Wednesday, June 11, 2008

What it means to be a black belt

First off, a quick update on Scooter Polo. I was talking with friends and we decided that the "ball" would need to be something that did not roll easily, but could still be hit easily by the mallets. I proposed a block of wood, but I'm only half serious. The sport would look silly enough without a doorstop being the object of focus. We might as well paint it pink with glorious polka dots while we're at it.

Anyways, I will be testing for my black belt this Friday and I'm feeling a mixture of anticipation and jitteriness that everyone seems to get whenever they're put on the spot to perform. Typically this test is accompanied with an essay, but that hasn't been done for the last few tests. Still, I always liked the idea and thought that it is worthwhile to reflect on past training and lessons learned and what my accomplishment (I fully intend to pass) will mean.

The test won't be easy, that is my most sincere hope. If I breeze through it, then it will lessen the meaning behind the accomplishment. Black belt is meant to be something that not everyone can achieve. It requires massive amounts of hard work and dedication, among other things. I have been training in kickboxing since I was 15 (I'm 23 now), with a few years break in my grade 11 and 12 years. I also dabbled in BJJ for a few years, but it was all at the same school.

Black belt is kind of like a club. It is definitely not the end of a long journey, but rather a recognition that a person has achieved something. Aside from all the physical elements, it is character that is judged. When people think of martial artist, black belts especially, they see a very peaceful person who is very virtuous. Even in movies, the martial artist is typically a reluctant fighter, being forced to defend what is right. My sensei has often said that if everyone in the world were true martial artists, then the world would be a very peaceful place.

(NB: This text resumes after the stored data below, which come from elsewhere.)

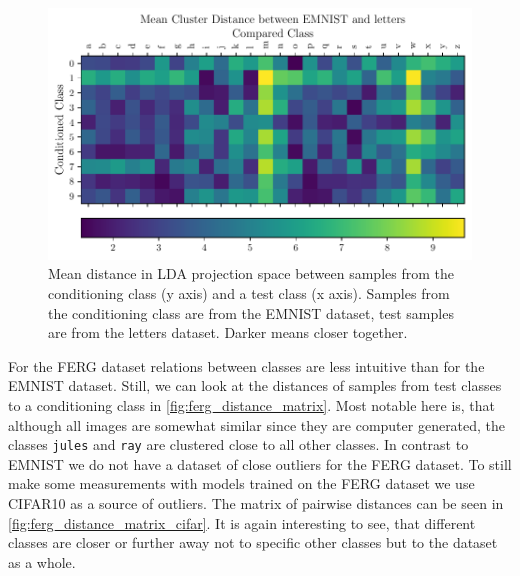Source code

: \begin{figure}[htpb]
	\centering
	\includegraphics{figures/samples/emnist_distance_matrix_letters_lda.pdf}
	\caption{Mean distance in LDA projection space between samples from the
		conditioning class (y axis) and a test class (x axis). Samples
		from the conditioning class are from the EMNIST dataset, test
		samples are from the letters dataset. Darker means closer
		together.}%
	\label{fig:emnist_distance_matrix_letters}
\end{figure}

For the FERG dataset relations between classes are less intuitive than for the
EMNIST dataset. Still, we can look at the distances of samples from test
classes to a conditioning class in \autoref{fig:ferg_distance_matrix}. Most
notable here is, that although all images are somewhat similar since they are
computer generated, the classes \texttt{jules} and \texttt{ray} are clustered
close to all other classes.
In contrast to EMNIST we do not have a dataset of close outliers for the FERG
dataset. To still make some measurements with models trained on the FERG
dataset we use CIFAR10 as a source of outliers. The matrix of pairwise
distances can be seen in \autoref{fig:ferg_distance_matrix_cifar}. It is again
interesting to see, that different classes are closer or further away not to
specific other classes but to the dataset as a whole.

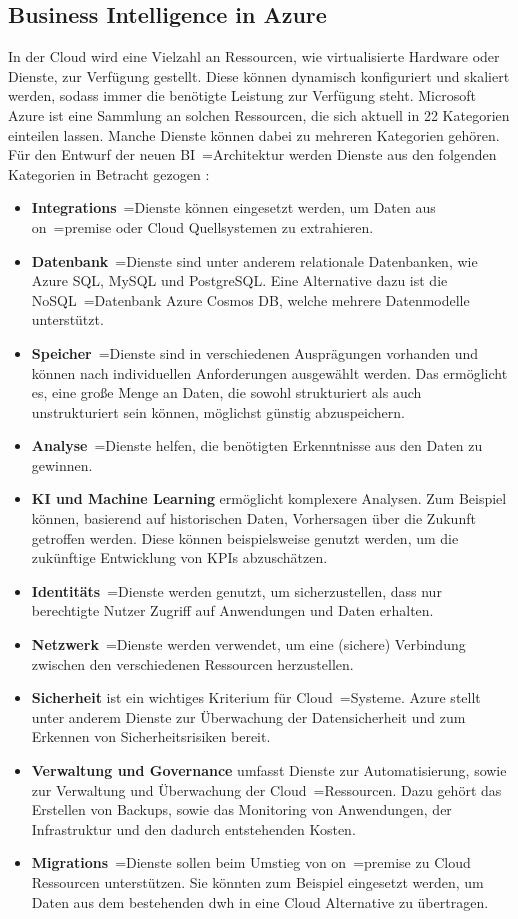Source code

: \subsection{Business Intelligence in Azure} \label{subsec:grundlagen:azure:bi}
In der Cloud wird eine Vielzahl an Ressourcen, wie virtualisierte Hardware oder Dienste, zur Verfügung gestellt. Diese können dynamisch konfiguriert und skaliert werden, sodass immer die benötigte Leistung zur Verfügung steht. Microsoft Azure ist eine Sammlung an solchen Ressourcen, die sich aktuell in 22 Kategorien einteilen lassen. Manche Dienste können dabei zu mehreren Kategorien gehören. Für den Entwurf der neuen BI~=Architektur werden Dienste aus den folgenden Kategorien in Betracht gezogen \cite{chilberto_building_2020}:
\begin{itemize}
\item \textbf{Integrations}~=Dienste können eingesetzt werden, um Daten aus on~=premise oder Cloud Quellsystemen zu extrahieren.
\item \textbf{Datenbank}~=Dienste sind unter anderem relationale Datenbanken, wie Azure SQL, MySQL und PostgreSQL. Eine Alternative dazu ist die NoSQL~=Datenbank Azure Cosmos DB, welche mehrere Datenmodelle unterstützt.
\item \textbf{Speicher}~=Dienste sind in verschiedenen Ausprägungen vorhanden und können nach individuellen Anforderungen ausgewählt werden. Das ermöglicht es, eine große Menge an Daten, die sowohl strukturiert als auch unstrukturiert sein können, möglichst günstig abzuspeichern.
\item \textbf{Analyse}~=Dienste helfen, die benötigten Erkenntnisse aus den Daten zu gewinnen.
\item \textbf{KI und Machine Learning} ermöglicht komplexere Analysen. Zum Beispiel können, basierend auf historischen Daten, Vorhersagen über die Zukunft getroffen werden. Diese können beispielsweise genutzt werden, um die zukünftige Entwicklung von KPIs abzuschätzen.
\item \textbf{Identitäts}~=Dienste werden genutzt, um sicherzustellen, dass nur berechtigte Nutzer Zugriff auf Anwendungen und Daten erhalten.
\item \textbf{Netzwerk}~=Dienste werden verwendet, um eine (sichere) Verbindung zwischen den verschiedenen Ressourcen herzustellen.
\item \textbf{Sicherheit} ist ein wichtiges Kriterium für Cloud~=Systeme. Azure stellt unter anderem Dienste zur Überwachung der Datensicherheit und zum Erkennen von Sicherheitsrisiken bereit.
\item \textbf{Verwaltung und Governance} umfasst Dienste zur Automatisierung, sowie zur Verwaltung und Überwachung der Cloud~=Ressourcen. Dazu gehört das Erstellen von Backups, sowie das Monitoring von Anwendungen, der Infrastruktur und den dadurch entstehenden Kosten.
\item \textbf{Migrations}~=Dienste sollen beim Umstieg von on~=premise zu Cloud Ressourcen unterstützen. Sie könnten zum Beispiel eingesetzt werden, um Daten aus dem bestehenden \ac{dwh} in eine Cloud Alternative zu übertragen.
\end{itemize}

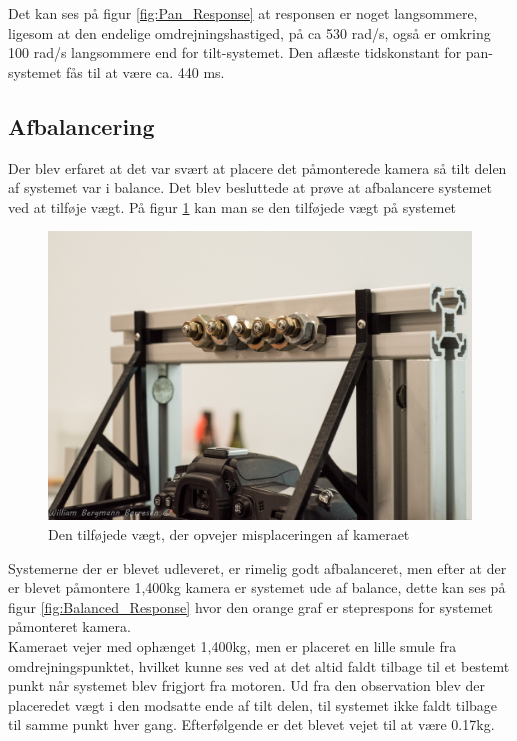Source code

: Det kan ses på figur \ref{fig:Pan_Response} at responsen er noget langsommere, ligesom at den endelige omdrejningshastiged, på ca 530 rad/s, også er omkring 100 rad/s langsommere end for tilt-systemet. Den aflæste tidskonstant for pan-systemet fås til at være ca. 440 ms.

\subsection{Afbalancering}

Der blev erfaret at det var svært at placere det påmonterede kamera så tilt delen af systemet var i balance. Det blev besluttede at prøve at afbalancere systemet ved at tilføje vægt. På figur \ref{fig:Afbalancering} kan man se den tilføjede vægt på systemet

\begin{figure}[!hb]
	\begin{center}
		\includegraphics[scale=0.1]{Billeder/Afbalancering.jpg}
		\caption{Den tilføjede vægt, der opvejer misplaceringen af kameraet}
		\label{fig:Afbalancering}
	\end{center}
\end{figure}

Systemerne der er blevet udleveret, er rimelig godt afbalanceret, men efter at der er blevet påmontere 1,400kg kamera er systemet ude af balance, dette kan ses på figur \ref{fig:Balanced_Response} hvor den orange graf er steprespons for systemet påmonteret kamera.\\

Kameraet vejer med ophænget 1,400kg, men er placeret en lille smule fra omdrejningspunktet, hvilket kunne ses ved at det altid faldt tilbage til et bestemt punkt når systemet blev frigjort fra motoren.
Ud fra den observation blev der placeredet vægt i den modsatte ende af tilt delen, til systemet ikke faldt tilbage til samme punkt hver gang. Efterfølgende er det blevet vejet til at være 0.17kg.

I suppose another way of saying this is that those without martial arts training are lacking confidence and security and usually suffer from some sort of inferiority complex that drives them to be aggressive and confrontational. I should clarify that this is not to say that everyone is like that. Martial arts training offers many opportunities for people to take on daunting challenges and succeed. This process of taking on difficult tasks and overcoming obstacles builds character and this process can exist in other things, such as music, sports, or studies. Those that rarely get the chance to shine in their own mind are those that eventually fall prey to deadly sins.

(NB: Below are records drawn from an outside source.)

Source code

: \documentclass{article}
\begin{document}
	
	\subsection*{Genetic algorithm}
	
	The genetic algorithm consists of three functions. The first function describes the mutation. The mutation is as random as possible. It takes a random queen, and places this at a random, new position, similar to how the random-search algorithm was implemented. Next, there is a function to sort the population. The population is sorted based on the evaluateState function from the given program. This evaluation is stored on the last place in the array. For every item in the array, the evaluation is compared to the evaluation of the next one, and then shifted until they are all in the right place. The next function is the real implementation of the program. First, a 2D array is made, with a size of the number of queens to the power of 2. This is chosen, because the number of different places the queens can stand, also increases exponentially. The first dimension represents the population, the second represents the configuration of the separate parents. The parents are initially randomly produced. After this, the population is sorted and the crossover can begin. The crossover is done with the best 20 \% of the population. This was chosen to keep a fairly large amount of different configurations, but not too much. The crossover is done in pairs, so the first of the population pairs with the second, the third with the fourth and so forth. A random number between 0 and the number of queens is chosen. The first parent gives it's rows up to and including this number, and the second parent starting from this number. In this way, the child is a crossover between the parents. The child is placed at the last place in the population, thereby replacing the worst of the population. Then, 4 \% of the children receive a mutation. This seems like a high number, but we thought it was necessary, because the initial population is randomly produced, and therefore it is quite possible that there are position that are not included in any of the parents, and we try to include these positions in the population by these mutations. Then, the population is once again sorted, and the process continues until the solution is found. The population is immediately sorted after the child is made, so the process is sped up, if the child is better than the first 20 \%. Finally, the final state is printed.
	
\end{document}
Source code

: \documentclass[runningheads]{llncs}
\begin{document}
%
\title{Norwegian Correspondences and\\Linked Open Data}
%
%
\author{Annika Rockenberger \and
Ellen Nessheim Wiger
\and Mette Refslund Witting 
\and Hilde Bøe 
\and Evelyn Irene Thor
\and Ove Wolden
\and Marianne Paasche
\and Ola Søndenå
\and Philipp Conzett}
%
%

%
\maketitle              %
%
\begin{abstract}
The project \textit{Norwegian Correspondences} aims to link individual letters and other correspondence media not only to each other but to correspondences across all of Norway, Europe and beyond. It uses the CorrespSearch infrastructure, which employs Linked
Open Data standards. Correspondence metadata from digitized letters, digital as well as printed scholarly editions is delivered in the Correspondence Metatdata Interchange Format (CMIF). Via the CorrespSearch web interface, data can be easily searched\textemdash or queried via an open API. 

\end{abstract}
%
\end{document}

However, this doesn't explain things like world leaders seeking out wars or similar events occurring in recent or past history. One of the things that I feel other activities lack is a distinct opportunity to show respect and feel humility. In martial arts, which is riddled with traditions, every tiny action helps to mold the martial artist into a better person. Bowing and responding to the instructor shows respect, almost all schools have students bow to the school and their training area to show respect to inanimate things. Some even have students clean the floor of the school. In terms of humility, even now I am learning new things, sometimes from those lower ranked than myself. And, indeed, I also bow to my students when I teach. Respect and humility, in some ways, go hand in hand.

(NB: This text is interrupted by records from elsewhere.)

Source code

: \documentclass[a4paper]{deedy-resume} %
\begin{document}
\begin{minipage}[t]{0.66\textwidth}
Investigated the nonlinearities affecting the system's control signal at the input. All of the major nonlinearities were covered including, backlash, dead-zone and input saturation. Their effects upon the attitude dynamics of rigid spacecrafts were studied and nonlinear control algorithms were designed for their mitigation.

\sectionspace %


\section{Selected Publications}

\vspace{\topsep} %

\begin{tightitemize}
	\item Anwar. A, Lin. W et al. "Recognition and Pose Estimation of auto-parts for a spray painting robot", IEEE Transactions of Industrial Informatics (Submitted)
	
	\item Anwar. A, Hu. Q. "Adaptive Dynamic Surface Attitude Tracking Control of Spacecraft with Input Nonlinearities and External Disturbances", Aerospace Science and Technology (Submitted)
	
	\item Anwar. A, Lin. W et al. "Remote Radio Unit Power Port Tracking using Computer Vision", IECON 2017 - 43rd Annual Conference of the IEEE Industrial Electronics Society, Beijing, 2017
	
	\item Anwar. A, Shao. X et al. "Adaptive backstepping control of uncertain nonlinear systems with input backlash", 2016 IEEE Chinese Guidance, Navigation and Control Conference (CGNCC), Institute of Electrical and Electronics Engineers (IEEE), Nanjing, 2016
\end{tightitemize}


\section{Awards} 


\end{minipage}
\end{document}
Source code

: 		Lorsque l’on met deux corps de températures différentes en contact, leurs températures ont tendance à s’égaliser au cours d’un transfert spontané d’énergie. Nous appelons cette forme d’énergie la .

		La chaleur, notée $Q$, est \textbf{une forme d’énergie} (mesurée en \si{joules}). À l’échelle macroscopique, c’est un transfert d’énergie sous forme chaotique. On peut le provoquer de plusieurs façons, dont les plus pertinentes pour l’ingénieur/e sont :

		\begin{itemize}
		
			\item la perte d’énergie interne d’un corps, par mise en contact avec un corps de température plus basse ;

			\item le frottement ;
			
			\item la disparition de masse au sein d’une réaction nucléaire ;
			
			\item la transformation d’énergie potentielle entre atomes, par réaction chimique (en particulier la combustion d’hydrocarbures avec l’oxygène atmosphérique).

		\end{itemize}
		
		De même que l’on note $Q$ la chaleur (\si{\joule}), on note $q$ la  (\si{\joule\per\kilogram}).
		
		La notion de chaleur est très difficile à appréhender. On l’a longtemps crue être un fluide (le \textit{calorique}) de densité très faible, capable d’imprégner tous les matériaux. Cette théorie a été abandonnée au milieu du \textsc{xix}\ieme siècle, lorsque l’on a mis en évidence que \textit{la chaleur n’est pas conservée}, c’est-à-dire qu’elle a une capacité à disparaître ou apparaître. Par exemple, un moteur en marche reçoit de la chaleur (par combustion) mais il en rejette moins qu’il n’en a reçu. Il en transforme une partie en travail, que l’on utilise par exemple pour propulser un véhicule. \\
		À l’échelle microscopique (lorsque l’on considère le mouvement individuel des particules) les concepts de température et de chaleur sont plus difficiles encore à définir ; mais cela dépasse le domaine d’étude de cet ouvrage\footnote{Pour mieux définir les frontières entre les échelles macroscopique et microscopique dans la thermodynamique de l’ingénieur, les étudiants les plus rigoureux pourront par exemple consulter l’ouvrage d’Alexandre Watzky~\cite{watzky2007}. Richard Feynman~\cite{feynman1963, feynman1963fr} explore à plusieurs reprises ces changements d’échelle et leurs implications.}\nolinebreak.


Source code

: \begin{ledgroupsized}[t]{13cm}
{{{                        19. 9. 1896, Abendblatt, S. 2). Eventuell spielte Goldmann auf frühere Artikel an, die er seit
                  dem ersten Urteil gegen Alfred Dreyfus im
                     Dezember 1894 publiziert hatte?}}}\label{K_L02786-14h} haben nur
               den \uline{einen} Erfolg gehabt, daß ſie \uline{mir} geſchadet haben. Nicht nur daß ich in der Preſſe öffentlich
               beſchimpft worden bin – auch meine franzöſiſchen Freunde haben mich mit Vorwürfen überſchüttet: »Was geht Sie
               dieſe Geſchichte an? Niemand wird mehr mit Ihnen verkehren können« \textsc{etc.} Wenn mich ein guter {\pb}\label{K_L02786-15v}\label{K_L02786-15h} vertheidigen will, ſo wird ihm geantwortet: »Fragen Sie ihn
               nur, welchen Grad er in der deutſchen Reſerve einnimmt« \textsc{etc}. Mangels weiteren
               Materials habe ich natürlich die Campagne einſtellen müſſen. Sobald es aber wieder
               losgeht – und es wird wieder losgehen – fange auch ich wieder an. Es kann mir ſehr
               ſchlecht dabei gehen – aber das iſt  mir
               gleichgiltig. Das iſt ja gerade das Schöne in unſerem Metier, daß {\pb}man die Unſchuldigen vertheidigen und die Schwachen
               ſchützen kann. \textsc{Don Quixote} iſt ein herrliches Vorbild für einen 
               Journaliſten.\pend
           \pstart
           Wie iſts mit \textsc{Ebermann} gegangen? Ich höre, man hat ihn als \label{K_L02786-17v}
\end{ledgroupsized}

A fit body is a fit mind, usually. Martial arts is focused around the physical aspect a lot. Martial artists learn to become detailed oriented and show perseverance in long, repetitive practices. In sparring, we apply all of our technique in a very realistic fight, the only difference being the padding and the control. We learn to exercise our mind as well as our bodies, which leads to us considering other options before throwing up our fists.

There really isn't enough I can say about martial arts. In becoming a black belt, I can only reflect upon the person I was and the person I have become. Certainly, many of the changes and improvements of my person can be attributed solely to myself. But then again, that's basically martial arts as well isn't it? As we are doing the training not for others, but for ourselves. The school and the instructors are only guides, it is up to the individual to become the "black belt". This would account for the people who practice martial arts but may not be to standard on the personality scale.

Wish me luck this Friday. If you are in town, the testing is at 6pm at Cobra Kai in Burnaby.